On 25th anniversary of Exxon Valdez oil spill, officials rush to clean up large spill in Texas
Monday, March 24, 2014, 8:40 PM -
On March 24, 1989, the Exxon Valdez oil tanker struck Prince William Sound's Bligh reef in Alaska, spilling up to 750,000 barrels of crude oil into U.S. waters.
To date, it is considered one of the most destructive human-caused environmental disasters.
Immediate effects include the deaths of:
- 250 seabirds
- Nearly 4,000 sea otters
- 247 bald eagles
- 22 orcas
- Countless fish and plant species
The impact of this disastrous spill can still be seen, with an estimated 23,000 gallons of Valdez crude oil remaining in Alaska's soil today.

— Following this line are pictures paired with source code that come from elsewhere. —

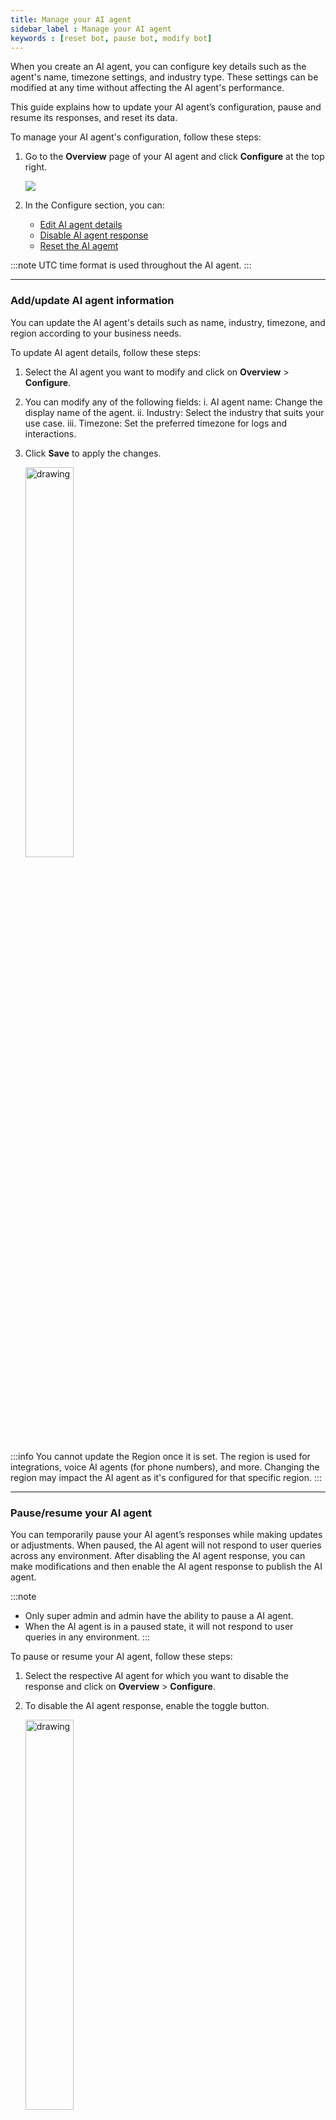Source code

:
 ```yaml
---
title: Manage your AI agent 
sidebar_label : Manage your AI agent
keywords : [reset bot, pause bot, modify bot]
---
```


When you create an AI agent, you can configure key details such as the agent's name, timezone settings, and industry type. These settings can be modified at any time without affecting the AI agent's performance.

This guide explains how to update your AI agent’s configuration, pause and resume its responses, and reset its data.



To manage your AI agent's configuration, follow these steps:

1. Go to the **Overview** page of your AI agent and click **Configure** at the top right.

    ![](https://cdn.yellowmessenger.com/assets/yellow-docs/configurebot.png)

2. In the Configure section, you can:

    * [Edit AI agent details](#addupdate-ai-agent-information)
    * [Disable AI agent response](#pauseresume-your-ai-agent)
    * [Reset the AI agemt](#reset-your-ai-agent-data)

:::note
UTC time format is used throughout the AI agent.
:::

---

### Add/update AI agent information

You can update the AI agent's details such as name, industry, timezone, and region according to your business needs.

To update AI agent details, follow these steps:

1. Select the AI agent you want to modify and click on **Overview** > **Configure**.

2. You can modify any of the following fields:
    i. AI agent name: Change the display name of the agent.
    ii. Industry: Select the industry that suits your use case.
    iii. Timezone: Set the preferred timezone for logs and interactions.

3. Click **Save** to apply the changes.

    <img src="https://cdn.yellowmessenger.com/assets/yellow-docs/updatebot.png" alt="drawing" width="40%"/>

:::info
You cannot update the Region once it is set. The region is used for integrations, voice AI agents (for phone numbers), and more. Changing the region may impact the AI agent as it's configured for that specific region.
:::

----

### Pause/resume your AI agent

You can temporarily pause your AI agent’s responses while making updates or adjustments. When paused, the AI agent will not respond to user queries across any environment. After disabling the AI agent response, you can make modifications and then enable the AI agent response to publish the AI agent.

:::note
- Only super admin and admin have the ability to pause a AI agent. 
- When the AI agent is in a paused state, it will not respond to user queries in any environment.
:::

To pause or resume your AI agent, follow these steps:

1. Select the respective AI agent for which you want to disable the response and click on **Overview** > **Configure**.

2. To disable the AI agent response, enable the toggle button.

    <img src="https://cdn.yellowmessenger.com/assets/yellow-docs/tooglepause.png" alt="drawing" width="40%"/>

:::info 
**Marketplace dependency**: 
- If you export a AI agent template to a **private** Marketplace, it gets published automatically, and you will not be able to pause the AI agent in between.
- If you export a AI agent template to the **public** or training section of the Marketplace, the AI agent template is submitted for review, and you will not be able to pause the AI agent.
:::

----

### Reset your AI agent data

Resetting an AI agent deletes all past flows, conversations, and data associated with it.

:::note
Only super admin and admin have the ability to reset the AI agent.
:::

To reset an AI agent, follow these steps:

1. Select the AI agent that you want to reset and click **Overview** > **Configure**.
2. Click on **Reset AI agent** to delete all past flows, conversations, and data of the selected AI agent.

   <img src="https://cdn.yellowmessenger.com/assets/yellow-docs/reset.png" alt="drawing" width="40%"/>

----

### Delete your AI agent

You cannot delete an AI agent. However, you can:
* Pause the agent to stop its responses.
* Reset it to clear all existing configurations and data.

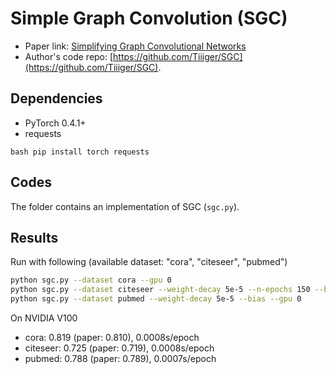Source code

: Simple Graph Convolution (SGC)
============

- Paper link: [Simplifying Graph Convolutional Networks](https://arxiv.org/abs/1902.07153)
- Author's code repo: [https://github.com/Tiiiger/SGC](https://github.com/Tiiiger/SGC). 

Dependencies
------------
- PyTorch 0.4.1+
- requests

``bash
pip install torch requests
``

Codes
-----
The folder contains an implementation of SGC (`sgc.py`).

Results
-------

Run with following (available dataset: "cora", "citeseer", "pubmed")
```bash
python sgc.py --dataset cora --gpu 0
python sgc.py --dataset citeseer --weight-decay 5e-5 --n-epochs 150 --bias --gpu 0
python sgc.py --dataset pubmed --weight-decay 5e-5 --bias --gpu 0
```

On NVIDIA V100

* cora: 0.819 (paper: 0.810), 0.0008s/epoch
* citeseer: 0.725 (paper: 0.719), 0.0008s/epoch
* pubmed: 0.788 (paper: 0.789), 0.0007s/epoch
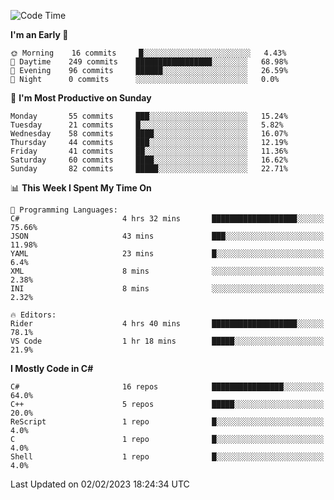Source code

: <!--START_SECTION:waka-->
![Code Time](http://img.shields.io/badge/Code%20Time-897%20hrs%2032%20mins-blue)

**I'm an Early 🐤** 

```text
🌞 Morning    16 commits     █░░░░░░░░░░░░░░░░░░░░░░░░   4.43% 
🌆 Daytime    249 commits    █████████████████░░░░░░░░   68.98% 
🌃 Evening    96 commits     ██████░░░░░░░░░░░░░░░░░░░   26.59% 
🌙 Night      0 commits      ░░░░░░░░░░░░░░░░░░░░░░░░░   0.0%

```
📅 **I'm Most Productive on Sunday** 

```text
Monday       55 commits     ███░░░░░░░░░░░░░░░░░░░░░░   15.24% 
Tuesday      21 commits     █░░░░░░░░░░░░░░░░░░░░░░░░   5.82% 
Wednesday    58 commits     ████░░░░░░░░░░░░░░░░░░░░░   16.07% 
Thursday     44 commits     ███░░░░░░░░░░░░░░░░░░░░░░   12.19% 
Friday       41 commits     ██░░░░░░░░░░░░░░░░░░░░░░░   11.36% 
Saturday     60 commits     ████░░░░░░░░░░░░░░░░░░░░░   16.62% 
Sunday       82 commits     █████░░░░░░░░░░░░░░░░░░░░   22.71%

```


📊 **This Week I Spent My Time On** 

```text
💬 Programming Languages: 
C#                       4 hrs 32 mins       ███████████████████░░░░░░   75.66% 
JSON                     43 mins             ███░░░░░░░░░░░░░░░░░░░░░░   11.98% 
YAML                     23 mins             █░░░░░░░░░░░░░░░░░░░░░░░░   6.4% 
XML                      8 mins              ░░░░░░░░░░░░░░░░░░░░░░░░░   2.38% 
INI                      8 mins              ░░░░░░░░░░░░░░░░░░░░░░░░░   2.32%

🔥 Editors: 
Rider                    4 hrs 40 mins       ███████████████████░░░░░░   78.1% 
VS Code                  1 hr 18 mins        █████░░░░░░░░░░░░░░░░░░░░   21.9%

```

**I Mostly Code in C#** 

```text
C#                       16 repos            ████████████████░░░░░░░░░   64.0% 
C++                      5 repos             █████░░░░░░░░░░░░░░░░░░░░   20.0% 
ReScript                 1 repo              █░░░░░░░░░░░░░░░░░░░░░░░░   4.0% 
C                        1 repo              █░░░░░░░░░░░░░░░░░░░░░░░░   4.0% 
Shell                    1 repo              █░░░░░░░░░░░░░░░░░░░░░░░░   4.0%

```



 Last Updated on 02/02/2023 18:24:34 UTC
<!--END_SECTION:waka-->
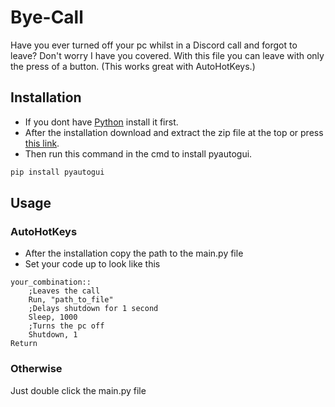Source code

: # Bye-Call
Have you ever turned off your pc whilst in a Discord call and forgot to leave?
Don't worry I have you covered.
With this file you can leave with only the press of a button.
(This works great with AutoHotKeys.)


## Installation
* If you dont have [Python](https://www.python.org/downloads/release/python-3108/#:~:text=Full%20Changelog-,Files,-Version) install it first.
* After the installation download and extract the zip file at the top or press [this link](https://github.com/GRamdjiawan/Bye-Call/archive/refs/heads/main.zip).
* Then run this command in the cmd to install pyautogui.

```bash
pip install pyautogui
```

## Usage

### AutoHotKeys
* After the installation copy the path to the main.py file 
* Set your code up to look like this

```autohotkey
your_combination::
    ;Leaves the call
    Run, "path_to_file"
    ;Delays shutdown for 1 second
    Sleep, 1000
    ;Turns the pc off
    Shutdown, 1
Return
```

### Otherwise
Just double click the main.py file

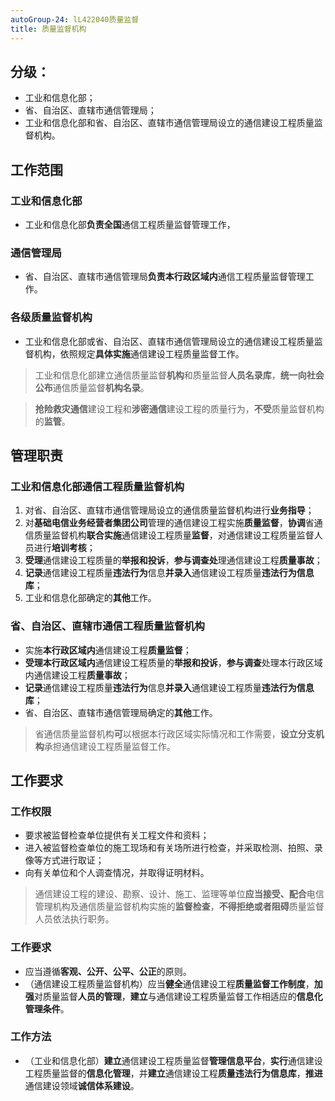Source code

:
 ```yaml
---
autoGroup-24: lL422040质量监督
title: 质量监督机构
---
```

## 分级：
- 工业和信息化部；
- 省、自治区、直辖市通信管理局；
- 工业和信息化部和省、自治区、直辖市通信管理局设立的通信建设工程质量监督机构。

## 工作范围
### 工业和信息化部
- 工业和信息化部**负责全国**通信工程质量监督管理工作，
### 通信管理局
- 省、自治区、直辖市通信管理局**负责本行政区域内**通信工程质量监督管理工作。
### 各级质量监督机构
- 工业和信息化部或省、自治区、直辖市通信管理局设立的通信建设工程质量监督机构，依照规定**具体实施**通信建设工程质量监督工作。

> 工业和信息化部建立通信质量监督**机构**和质量监督**人员名录库**，**统一向社会公布**通信质量监督**机构名录**。

> **抢险救灾通信**建设工程和**涉密通信**建设工程的质量行为，**不受**质量监督机构的**监管**。

## 管理职责
### 工业和信息化部通信工程质量监督机构
1. 对省、自治区、直辖市通信管理局设立的通信质量监督机构进行**业务指导**；
2. 对**基础电信业务经营者集团公司**管理的通信建设工程实施**质量监督**，**协调**省通信质量监督机构**联合实施**通信建设工程质量**监督**，对通信建设工程质量监督人员进行**培训考核**；
3. **受理**通信建设工程质量的**举报和投诉**，**参与调查处**理通信建设工程**质量事故**；
4. **记录**通信建设工程质量**违法行为**信息**并录入**通信建设工程质量**违法行为信息库**；
5. 工业和信息化部确定的**其他**工作。

### 省、自治区、直辖市通信工程质量监督机构
- 实施**本行政区域内**通信建设工程**质量监督**；
- **受理本行政区域内**通信建设工程质量的**举报和投诉**，**参与调查**处理本行政区域内通信建设工程**质量事故**；
- **记录**通信建设工程质量**违法行为**信息**并录入**通信建设工程质量**违法行为信息库**；
- 省、自治区、直辖市通信管理局确定的**其他**工作。

> 省通信质量监督机构**可**以根据本行政区域实际情况和工作需要，**设立分支机构**承担通信建设工程质量监督工作。

## 工作要求
### 工作权限
- 要求被监督检查单位提供有关工程文件和资料；
- 进入被监督检查单位的施工现场和有关场所进行检查，并采取检测、拍照、录像等方式进行取证；
- 向有关单位和个人调查情况，并取得证明材料。

> 通信建设工程的建设、勘察、设计、施工、监理等单位**应当接受、配合**电信管理机构及通信质量监督机构实施的**监督检查**，**不得拒绝或者阻碍**质量监督人员依法执行职务。

### 工作要求
- 应当遵循**客观、公开、公平、公正**的原则。
- （通信建设工程质量监督机构）应当**健全**通信建设工程**质量监督工作制度**，**加强**对质量监督**人员的管理**，**建立**与通信建设工程质量监督工作相适应的**信息化管理条件**。

### 工作方法
- （工业和信息化部）**建立**通信建设工程质量监督**管理信息平台**，**实行**通信建设工程质量监督的**信息化管理**，并**建立**通信建设工程**质量违法行为信息库**，**推进**通信建设领域**诚信体系建设**。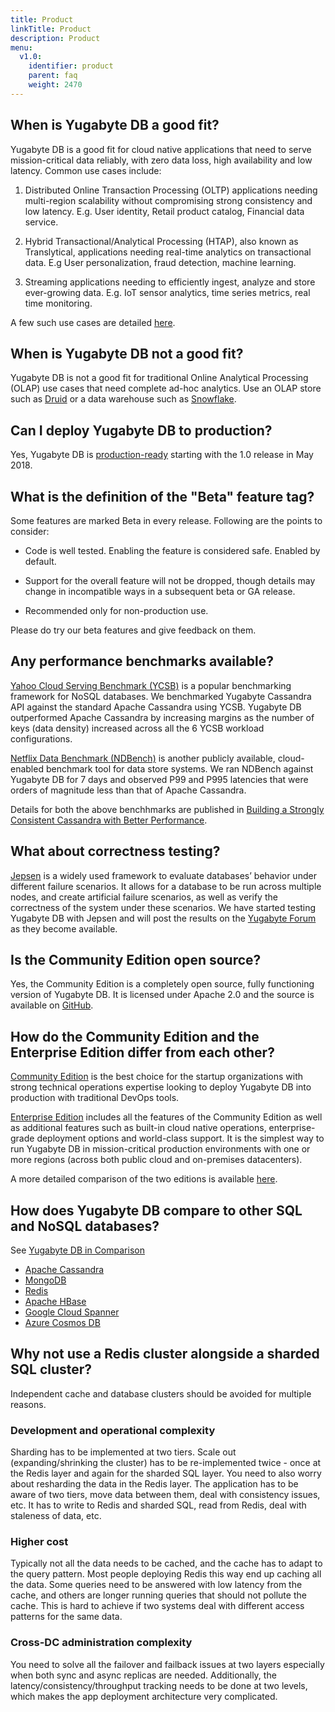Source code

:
 ```yaml
---
title: Product
linkTitle: Product
description: Product
menu:
  v1.0:
    identifier: product
    parent: faq
    weight: 2470
---
```


## When is Yugabyte DB a good fit?

Yugabyte DB is a good fit for cloud native applications that need to serve mission-critical data reliably, with zero data loss, high availability and low latency. Common use cases include:

1. Distributed Online Transaction Processing (OLTP) applications needing multi-region scalability without compromising strong consistency and low latency. E.g. User identity, Retail product catalog, Financial data service.

2. Hybrid Transactional/Analytical Processing (HTAP), also known as Translytical, applications needing real-time analytics on transactional data. E.g User personalization, fraud detection, machine learning.

3. Streaming applications needing to efficiently ingest, analyze and store ever-growing data. E.g. IoT sensor analytics, time series metrics, real time monitoring.

A few such use cases are detailed [here](https://www.yugabyte.com/solutions/).

## When is Yugabyte DB not a good fit?

Yugabyte DB is not a good fit for traditional Online Analytical Processing (OLAP) use cases that need complete ad-hoc analytics. Use an OLAP store such as [Druid](http://druid.io/druid.html) or a data warehouse such as [Snowflake](https://www.snowflake.net/).

## Can I deploy Yugabyte DB to production?

Yes, Yugabyte DB is [production-ready](https://blog.yugabyte.com/announcing-yugabyte-db-1-0-f6e543d3a92b) starting with the 1.0 release in May 2018.

## What is the definition of the "Beta" feature tag?

Some features are marked Beta in every release. Following are the points to consider:

- Code is well tested. Enabling the feature is considered safe. Enabled by default.

- Support for the overall feature will not be dropped, though details may change in incompatible ways in a subsequent beta or GA release. 

- Recommended only for non-production use.

Please do try our beta features and give feedback on them.

## Any performance benchmarks available?

[Yahoo Cloud Serving Benchmark (YCSB)](https://github.com/brianfrankcooper/YCSB/wiki) is a popular benchmarking framework for NoSQL databases. We benchmarked Yugabyte Cassandra API against the standard Apache Cassandra using YCSB. Yugabyte DB outperformed Apache Cassandra by increasing margins as the number of keys (data density) increased across all the 6 YCSB workload configurations. 

[Netflix Data Benchmark (NDBench)](https://github.com/Netflix/ndbench) is another publicly available, cloud-enabled benchmark tool for data store systems. We ran NDBench against Yugabyte DB for 7 days and observed P99 and P995 latencies that were orders of magnitude less than that of Apache Cassandra. 

Details for both the above benchhmarks are published in [Building a Strongly Consistent Cassandra with Better Performance](https://blog.yugabyte.com/building-a-strongly-consistent-cassandra-with-better-performance-aa96b1ab51d6).

## What about correctness testing?

[Jepsen](https://jepsen.io/) is a widely used framework to evaluate databases’ behavior under different failure scenarios. It allows for a database to be run across multiple nodes, and create artificial failure scenarios, as well as verify the correctness of the system under these scenarios. We have started testing Yugabyte DB with Jepsen and will post the results on the [Yugabyte Forum](https://forum.yugabyte.com/t/validating-yugabyte-db-with-jepsen/73) as they become available.

## Is the Community Edition open source?

Yes, the Community Edition is a completely open source, fully functioning version of Yugabyte DB. It is licensed under Apache 2.0 and the source is available on [GitHub](https://github.com/yugabyte/yugabyte-db).

## How do the Community Edition and the Enterprise Edition differ from each other?

[Community Edition](../../quick-start/) is the best choice for the startup organizations with strong technical operations expertise looking to deploy Yugabyte DB into production with traditional DevOps tools.

[Enterprise Edition](../../deploy/enterprise-edition/) includes all the features of the Community Edition as well as additional features such as built-in cloud native operations, enterprise-grade deployment options and world-class support. It is the simplest way to run Yugabyte DB in mission-critical production environments with one or more regions (across both public cloud and on-premises datacenters).

A more detailed comparison of the two editions is available [here](https://www.yugabyte.com/product/compare/).

## How does Yugabyte DB compare to other SQL and NoSQL databases?

See [Yugabyte DB in Comparison](../../comparisons/)

- [Apache Cassandra](../../comparisons/cassandra/)
- [MongoDB](../../comparisons/mongodb/)
- [Redis](../../comparisons/redis/)
- [Apache HBase](../../comparisons/hbase/)
- [Google Cloud Spanner](../../comparisons/google-spanner/)
- [Azure Cosmos DB](../../comparisons/azure-cosmos/)

## Why not use a Redis cluster alongside a sharded SQL cluster?

Independent cache and database clusters should be avoided for multiple reasons.

### Development and operational complexity

Sharding has to be implemented at two tiers. Scale out (expanding/shrinking the cluster) has to be re-implemented twice - once at the Redis layer and again for the sharded SQL layer. You need to also worry about resharding the data in the Redis layer. The application has to be aware of two tiers, move data between them, deal with consistency issues, etc. It has to write to Redis and sharded SQL, read from Redis, deal with staleness of data, etc.

### Higher cost

Typically not all the data needs to be cached, and the cache has to adapt to the query pattern. Most people deploying Redis this way end up caching all the data. Some queries need to be answered with low latency from the cache, and others are longer running queries that should not pollute the cache. This is hard to achieve if two systems deal with different access patterns for the same data.

### Cross-DC administration complexity

You need to solve all the failover and failback issues at two layers especially when both sync and async replicas are needed. Additionally, the latency/consistency/throughput tracking needs to be done at two levels, which makes the app deployment architecture very complicated.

As the world marked the 25th anniversary of this ecological disaster, officials in Texas rushed to clean up after an oil spill in Galveston bay that's said to be affecting coastal wildlife and blocking traffic in the Gulf of Mexico.
Thousands of birds are faced oil in the water and along the shorelines they feed on.
A barge collided with a ship on Saturday, spilling what's believed to be about 4,000 of oil into the shipping channel.
It's the height of migration season, and wildlife officials say those birds use the area as a refuge during spring migration.
The spill and clean-up is also delaying the docking of several cruise ships returning to port in Galveston bay.